At present, Research is focused in two subjects: language modeling and audio-visual information fusion.
In relation to the language model most of the work done is based on the assumption, generally accepted but usually neglected in practice, that an appropriate integration of syntactic and higher level linguist knowledge may effectively reduce, in many applications and for common development resources, the recognition task perplexity. The project KRLM comprises the most directed effort that has been carried out motivated by this assumption. There, the Factorial Language Model (FLM) is the basic statistical formalism used to support the linguistic knowledge, which is partially encoded non-automatically "handcrafting" the FLM main structure. The final structure is then established based on structure learning automatic methods that have been investigated.
In relation to the audio-visual information fusion, most of the work performed was based on the hidden Markov models (HMM) for modelling jointly the speech units, considering the combined streams, or else, in the case of later integration approaches, based on product-HMMs or on independent models and multipass decoding strategies (this is the case of the project ABCP-1). More recently the Dynamic Bayesian Network (DBN) has became the basic statistical approach. The project ABCP-2, in concrete, tries to investigate (quite efficiently using the GMTK tool) the pros and cons of different DBN structures (potentially benefiting also of the LM integration).

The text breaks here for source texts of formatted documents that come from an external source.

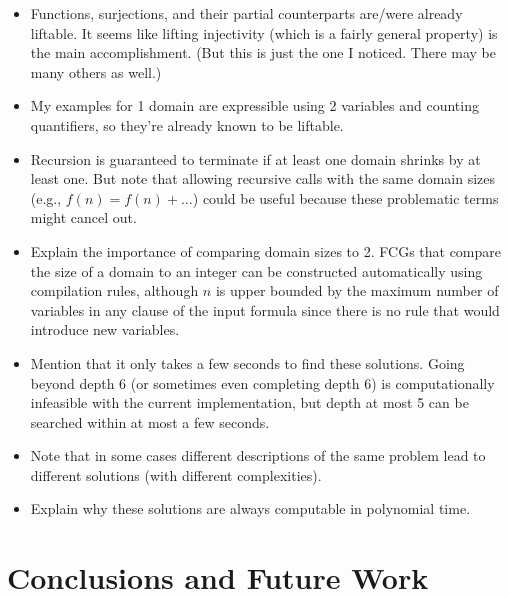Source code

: \begin{itemize}
  \item Functions, surjections, and their partial counterparts are/were already
        liftable. It seems like lifting injectivity (which is a fairly general
        property) is the main accomplishment. (But this is just the one I
        noticed. There may be many others as well.)
  \item My examples for 1 domain are expressible using 2 variables and counting
        quantifiers, so they're already known to be liftable.
  \item Recursion is guaranteed to terminate if at least one domain shrinks by
        at least one. But note that allowing recursive calls with the same
        domain sizes (e.g., $f(n) = f(n) + \dots$) could be useful because these
        problematic terms might cancel out.
  \item Explain the importance of comparing domain sizes to 2. FCGs that compare
        the size of a domain to an integer can be constructed automatically
        using compilation rules, although $n$ is upper bounded by the maximum
        number of variables in any clause of the input formula since there is no
        rule that would introduce new variables.
  \item Mention that it only takes a few seconds to find these solutions. Going
        beyond depth 6 (or sometimes even completing depth 6) is computationally
        infeasible with the current implementation, but depth at most 5 can be
        searched within at most a few seconds.
  \item Note that in some cases different descriptions of the same problem lead
        to different solutions (with different complexities).
  \item Explain why these solutions are always computable in polynomial time.
\end{itemize}

\section{Conclusions and Future Work}

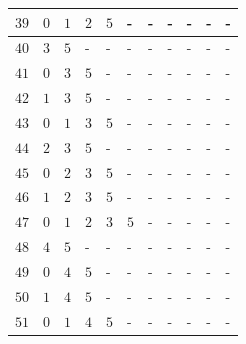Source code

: \begin{appendices}
\begin{table}[H]
\begin{tabular} {|l|l|l|l|l|l|l|l|l|l|l|}
  		$ 39 $ & $ 0 $ &$ 1 $ &$ 2 $ &$ 5 $ & - &  - &  - &  - &  - &  -   \\ \hline
  		$ 40 $ & $ 3 $ &$ 5 $ & - &  - &  - &  - &  - &  - &  - &  -   \\ \hline
  		$ 41 $ & $ 0 $ &$ 3 $ &$ 5 $ & - &  - &  - &  - &  - &  - &  -   \\ \hline
  		$ 42 $ & $ 1 $ &$ 3 $ &$ 5 $ & - &  - &  - &  - &  - &  - &  -   \\ \hline
  		$ 43 $ & $ 0 $ &$ 1 $ &$ 3 $ &$ 5 $ & - &  - &  - &  - &  - &  -   \\ \hline
  		$ 44 $ & $ 2 $ &$ 3 $ &$ 5 $ & - &  - &  - &  - &  - &  - &  -   \\ \hline
  		$ 45 $ & $ 0 $ &$ 2 $ &$ 3 $ &$ 5 $ & - &  - &  - &  - &  - &  -   \\ \hline
  		$ 46 $ & $ 1 $ &$ 2 $ &$ 3 $ &$ 5 $ & - &  - &  - &  - &  - &  -   \\ \hline
  		$ 47 $ & $ 0 $ &$ 1 $ &$ 2 $ &$ 3 $ &$ 5 $ & - &  - &  - &  - &  -   \\ \hline
  		$ 48 $ & $ 4 $ &$ 5 $ & - &  - &  - &  - &  - &  - &  - &  -   \\ \hline
  		$ 49 $ & $ 0 $ &$ 4 $ &$ 5 $ & - &  - &  - &  - &  - &  - &  -   \\ \hline
  		$ 50 $ & $ 1 $ &$ 4 $ &$ 5 $ & - &  - &  - &  - &  - &  - &  -   \\ \hline
  		$ 51 $ & $ 0 $ &$ 1 $ &$ 4 $ &$ 5 $ & - &  - &  - &  - &  - &  -   \\ \hline
  		  		

\end{tabular}
\end{table}
\end{appendices}
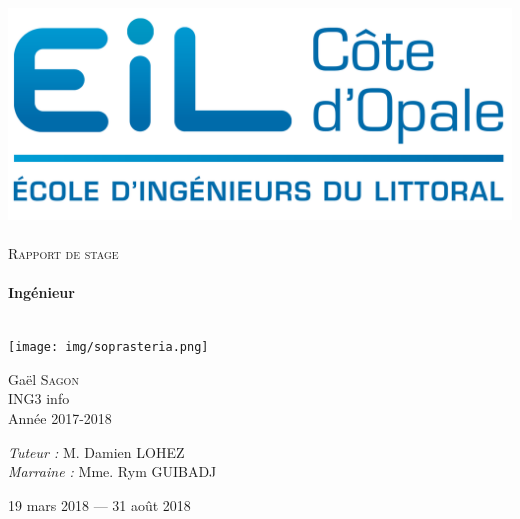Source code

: \begin{titlepage}
  \begin{sffamily}
  \begin{center}

    \includegraphics[scale=0.9]{img/eilco.png}~\\[1.5cm]


    \textsc{\Large Rapport de stage}\\[1.5cm]

    \HRule \\[0.4cm]
    { \huge \bfseries Ingénieur\\[0.4cm] }

    \HRule \\[2cm]
    \texttt{[image: img/soprasteria.png]}
    \\[2cm]

    \begin{minipage}{0.4\textwidth}
      \begin{flushleft} \large
        Gaël \textsc{Sagon}\\
       ING3 info \\
       Année 2017-2018\\
      \end{flushleft}
    \end{minipage}
    \begin{minipage}{0.4\textwidth}
      \begin{flushright} \large
        \emph{Tuteur :} M. Damien LOHEZ\\
        \emph{Marraine : } Mme. Rym GUIBADJ
      \end{flushright}
    \end{minipage}

    \vfill

    {\large 19 mars 2018 — 31 août 2018}

  \end{center}
  \end{sffamily}
\end{titlepage}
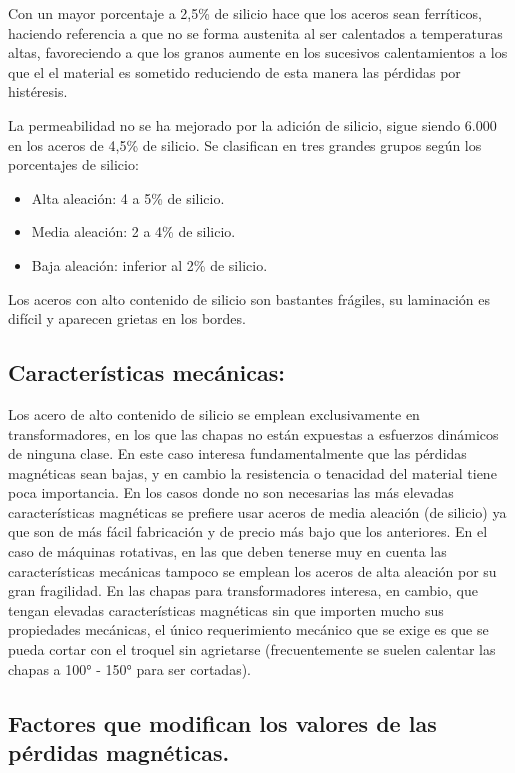 \documentclass[12pt,a4paper]{article}
\begin{document}
Con un mayor porcentaje a 2,5\% de silicio hace que los aceros sean ferríticos, haciendo referencia a que no se forma austenita al ser calentados a temperaturas altas, favoreciendo a que los granos aumente en los sucesivos calentamientos a los que el el material es sometido reduciendo de esta manera las pérdidas por histéresis.

La permeabilidad no se ha mejorado por la adición de silicio, sigue siendo 6.000 en los aceros de 4,5\% de silicio. Se clasifican en tres grandes grupos según los porcentajes de silicio: 

\begin{itemize}
    \item Alta aleación: 4 a 5\% de silicio.
    \item Media aleación: 2 a 4\% de silicio.
    \item Baja aleación: inferior al 2\% de silicio.
\end{itemize}

Los aceros con alto contenido de silicio son bastantes frágiles, su laminación es difícil y aparecen grietas en los bordes.

\subsection{Características mecánicas:}
Los acero de alto contenido de silicio se emplean exclusivamente en transformadores, en los que las chapas no están expuestas a esfuerzos dinámicos de ninguna clase. En este caso interesa fundamentalmente que las pérdidas magnéticas sean bajas, y en cambio la resistencia o tenacidad del material tiene poca importancia. En los casos donde no son necesarias las más elevadas características magnéticas se prefiere usar aceros de media aleación (de silicio) ya que son de más fácil fabricación y de precio más bajo que los anteriores. En el caso de máquinas rotativas, en las que deben tenerse muy en cuenta las características mecánicas tampoco se emplean los aceros de alta aleación por su gran fragilidad. En las chapas para transformadores interesa, en cambio, que tengan elevadas características magnéticas sin que importen mucho sus propiedades mecánicas, el único requerimiento mecánico que se exige es que se pueda cortar con el troquel sin agrietarse (frecuentemente se suelen calentar las chapas a 100° - 150° para ser cortadas).

\subsection{Factores que modifican los valores de las pérdidas magnéticas.}
\end{document}
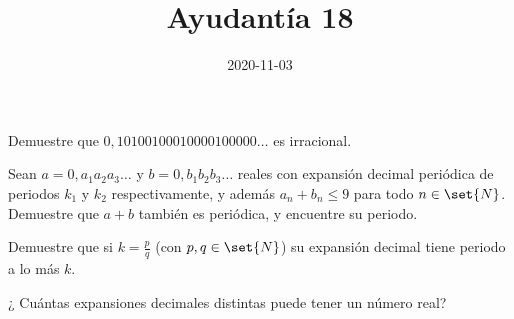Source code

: \documentclass{ayudantia}
\title{Ayudantía 18}
\date{2020-11-03}
\begin{document}
\maketitle

\begin{prob}
    Demuestre que \(0,10100100010000100000\ldots\) es irracional.
\end{prob}

\begin{ans}
    \begin{sol}

    \end{sol}
\end{ans}



\begin{prob}
    Sean \(a=0,a_1a_2a_3\ldots\) y \(b=0,b_1b_2b_3\ldots\) reales con expansión decimal periódica de periodos \(k_1\) y \(k_2\) respectivamente, y además \(a_n+b_n\leq 9\) para todo \(n\in\set{N}\). Demuestre que \(a+b\) también es periódica, y encuentre su periodo.
\end{prob}

\begin{ans}
    \begin{sol}

    \end{sol}
\end{ans}



\begin{prob}
    Demuestre que si \(k=\frac{p}q\) (con \(p,q\in\set{N}\)) su expansión decimal tiene periodo a lo más \(k\).
\end{prob}

\begin{ans}
    \begin{sol}

    \end{sol}
\end{ans}



\begin{prob}
    ¿ Cuántas expansiones decimales distintas puede tener un número real?
\end{prob}

\begin{ans}
    \begin{sol}

    \end{sol}
\end{ans}
\end{document}
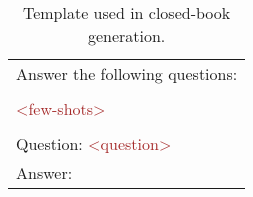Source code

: 
\begin{table}[t]
    \centering    

   \begin{tabularx}{\linewidth}{X}
    \toprule
    
\ttfamily
Answer the following questions: \\\\
\ttfamily
\textcolor{brown}{<few-shots>} \\\\
\ttfamily
Question: \textcolor{brown}{<question>} \\
\ttfamily
Answer:
\\
    \bottomrule
\end{tabularx}

    \caption{Template used in closed-book generation.}
    \label{template:cls}
\end{table}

Concerning to Development, valuable experience has been gained building (parts of) speech recognition prototypes dedicated to quite diverse applications, from just a few words spoken isolated (IWR), to medium-to-large vocabularies and continuous speech (CSR). Standard approaches have been implemented both for the acoustics front-end, based on cepstral analysis, and the visual front-end, where ROI detection and tracking operations are followed by common feature analysis methods. In relation to the audio-visual models, the HMMs, and in particular the semicontinuous-HMMs, have been at the basis of most implementations, though lately the DBNs are becoming more and more used given the new possibilities they bring. Both non-discriminative and discriminative criteria has been used for training some implemented models. Most often, language models have been built based on N-grams and single pronunciation lexicons. Standard decoding approaches (such as the Viterbi algorithm) and multi-pass strategies have been used. Tools such as the HTK, the GMTK or the CMU-LMtk, and the OpenCV among other libraries, have been at the basis of most of the implementations, though software has also been created to built some modules (in Downloads are available scripts for the used tools and also in-house created C/C++, Perl and Matlab/Octave pieces of code).